Tudo o que sabia sobre meninas pequenas vinha das histórias que ouvia, e elas em nada batiam com a realidade daquela garota rebelde criada nas ruas de uma cidade hostil e perigosa. Liz não era frágil e falava as gírias dos garotos, não suportava os vestidos elaborados e cheios de babados dados de presente por Chemoth, mal os colocava no corpo e, pouco a pouco, afrouxava os laços, tirava o sapato apertado, rasgava a meia calça fina demais e desarrumava o próprio cabelo.

Mas não tinha problemas para manter-se limpa, era parte do seu sonho se ver livre do cheiro desagradável das ruas. Uma amiga de Chemoth, Cornélia, autointitulada feiticeira que vendia unguentos mágicos no Circo Mágico, não tardou em ajudá-lo. Ela vestia-se com um justo corpete negro e usava uma maquiagem pesada e pálida sobre o rosto moreno, fazendo parecer que ela tinha uma máscara aderida a própria pele.

Era bem bonita, uma mulher pequena e sedutora. Falava em um tom baixo, misterioso, diziam que ela ajudava a espalhar muitas mentiras, mentiras cruciais e de repercussões inimagináveis. Suas verdades, por outro lado, escondia bem. No intimo, Cornélia era uma mulher muito sábia.

Com os companheiros do Circo Mágico deixava um pouco de lado sua falsidade, e estava sempre disponível para dar concelhos. Uma vez a par da inusitada situação, tentava ensinar Chemoth não sobre as crianças em geral, mas sobre a necessidade de tratar Liz em separado das generalizações. Começou pelo gosto de vestir a menina como uma boneca:

— Veja, Chemoth, meu querido, embora sua menina seja mesmo uma garota, guarda a tempestividade de um jovem rapaz e seu trato deve se adaptar a personalidade dela, e não o contrário. Não adotou a pequena para ser sua boneca, adotou?

Ele não gostou, mas não conseguia derrubar os argumentos da feiticeira. Cornélia cortou os cabelos de Liz do mesmo jeito que cortara o seu, o que dava em um channel reto. Mas, diferente do de Cornélia, o cabelo dela era crespo, o que acentuava seu aspecto rebelde.

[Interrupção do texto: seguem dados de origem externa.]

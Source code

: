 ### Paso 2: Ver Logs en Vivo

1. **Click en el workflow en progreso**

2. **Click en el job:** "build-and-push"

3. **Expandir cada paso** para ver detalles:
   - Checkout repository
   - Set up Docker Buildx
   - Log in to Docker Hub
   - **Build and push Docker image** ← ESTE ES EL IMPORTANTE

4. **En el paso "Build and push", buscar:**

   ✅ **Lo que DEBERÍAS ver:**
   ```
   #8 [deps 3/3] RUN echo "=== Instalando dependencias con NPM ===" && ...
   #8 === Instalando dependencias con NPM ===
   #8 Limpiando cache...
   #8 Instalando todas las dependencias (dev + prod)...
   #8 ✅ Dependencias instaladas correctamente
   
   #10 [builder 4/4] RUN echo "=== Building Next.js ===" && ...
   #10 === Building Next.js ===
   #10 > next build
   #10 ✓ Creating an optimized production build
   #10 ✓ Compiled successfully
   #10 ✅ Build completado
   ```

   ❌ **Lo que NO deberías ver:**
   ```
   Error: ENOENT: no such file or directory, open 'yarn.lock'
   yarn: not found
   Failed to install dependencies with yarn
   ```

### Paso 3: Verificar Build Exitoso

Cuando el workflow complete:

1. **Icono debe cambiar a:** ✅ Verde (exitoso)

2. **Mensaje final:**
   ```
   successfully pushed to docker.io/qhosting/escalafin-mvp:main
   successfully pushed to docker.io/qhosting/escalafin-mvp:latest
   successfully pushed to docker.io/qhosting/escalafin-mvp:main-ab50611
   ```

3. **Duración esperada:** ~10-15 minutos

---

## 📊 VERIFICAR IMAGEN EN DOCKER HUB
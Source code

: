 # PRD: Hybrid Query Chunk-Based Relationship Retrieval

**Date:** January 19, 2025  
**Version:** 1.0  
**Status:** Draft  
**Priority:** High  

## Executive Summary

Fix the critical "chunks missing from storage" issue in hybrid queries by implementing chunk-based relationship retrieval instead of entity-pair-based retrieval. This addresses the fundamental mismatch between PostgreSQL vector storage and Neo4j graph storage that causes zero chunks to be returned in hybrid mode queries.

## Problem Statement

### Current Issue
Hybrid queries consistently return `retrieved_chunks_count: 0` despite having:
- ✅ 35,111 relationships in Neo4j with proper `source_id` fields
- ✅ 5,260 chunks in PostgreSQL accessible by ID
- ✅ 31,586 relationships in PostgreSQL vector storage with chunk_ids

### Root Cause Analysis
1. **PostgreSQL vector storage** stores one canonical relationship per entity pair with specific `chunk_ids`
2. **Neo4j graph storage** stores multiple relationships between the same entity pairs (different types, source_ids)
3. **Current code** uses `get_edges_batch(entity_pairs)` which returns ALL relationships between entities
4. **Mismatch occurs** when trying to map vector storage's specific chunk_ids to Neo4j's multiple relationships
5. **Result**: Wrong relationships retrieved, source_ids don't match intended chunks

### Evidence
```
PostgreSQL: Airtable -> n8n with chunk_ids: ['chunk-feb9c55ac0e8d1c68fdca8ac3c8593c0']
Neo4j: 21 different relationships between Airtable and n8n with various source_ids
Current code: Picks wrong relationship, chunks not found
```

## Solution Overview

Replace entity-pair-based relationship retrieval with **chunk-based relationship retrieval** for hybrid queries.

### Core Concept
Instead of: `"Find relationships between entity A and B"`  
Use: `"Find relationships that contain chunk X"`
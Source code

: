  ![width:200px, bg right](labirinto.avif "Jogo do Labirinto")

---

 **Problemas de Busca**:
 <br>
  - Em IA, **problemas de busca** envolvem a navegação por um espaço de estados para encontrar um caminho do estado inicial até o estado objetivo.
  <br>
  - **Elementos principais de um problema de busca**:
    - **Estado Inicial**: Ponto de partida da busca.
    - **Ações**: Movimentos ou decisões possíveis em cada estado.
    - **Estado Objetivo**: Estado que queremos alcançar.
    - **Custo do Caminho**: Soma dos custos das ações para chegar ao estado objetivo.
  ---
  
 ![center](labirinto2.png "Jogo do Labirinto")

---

Depois, Cornélia trocou os vestidos cheios de babados por shorts e blusas perto de serem masculinos. Liz chegava a se parecer com um menino, mas seu aspecto geral continuava encantador, Chemoth mantinha-se fascinado.

Ele lhe ensinou os caminhos da sua enorme galeria de espelhos. Manteve alguns percursos incógnitos, pois acreditava que ela era imatura demais para lidar com certos objetos que mantinha ali. O espelho que mostrava os desejos, por exemplo, depois daquele primeira demonstração ele o havia escondido, pois sabia bem da facilidade que as pessoas tinham de se perderem lá dentro.

Separou com uma cortina negra os limites do quarto dela, deu-lhe uma cama com dossel rubro, um modelo medieval e sóbrio. Encheu o pequeno cômodo com lindíssimas bonecas de porcelana que Liz adorou, mas mal tocou porque acreditava que objetos frágeis como aqueles deveriam adornar, e não servir de brinquedos.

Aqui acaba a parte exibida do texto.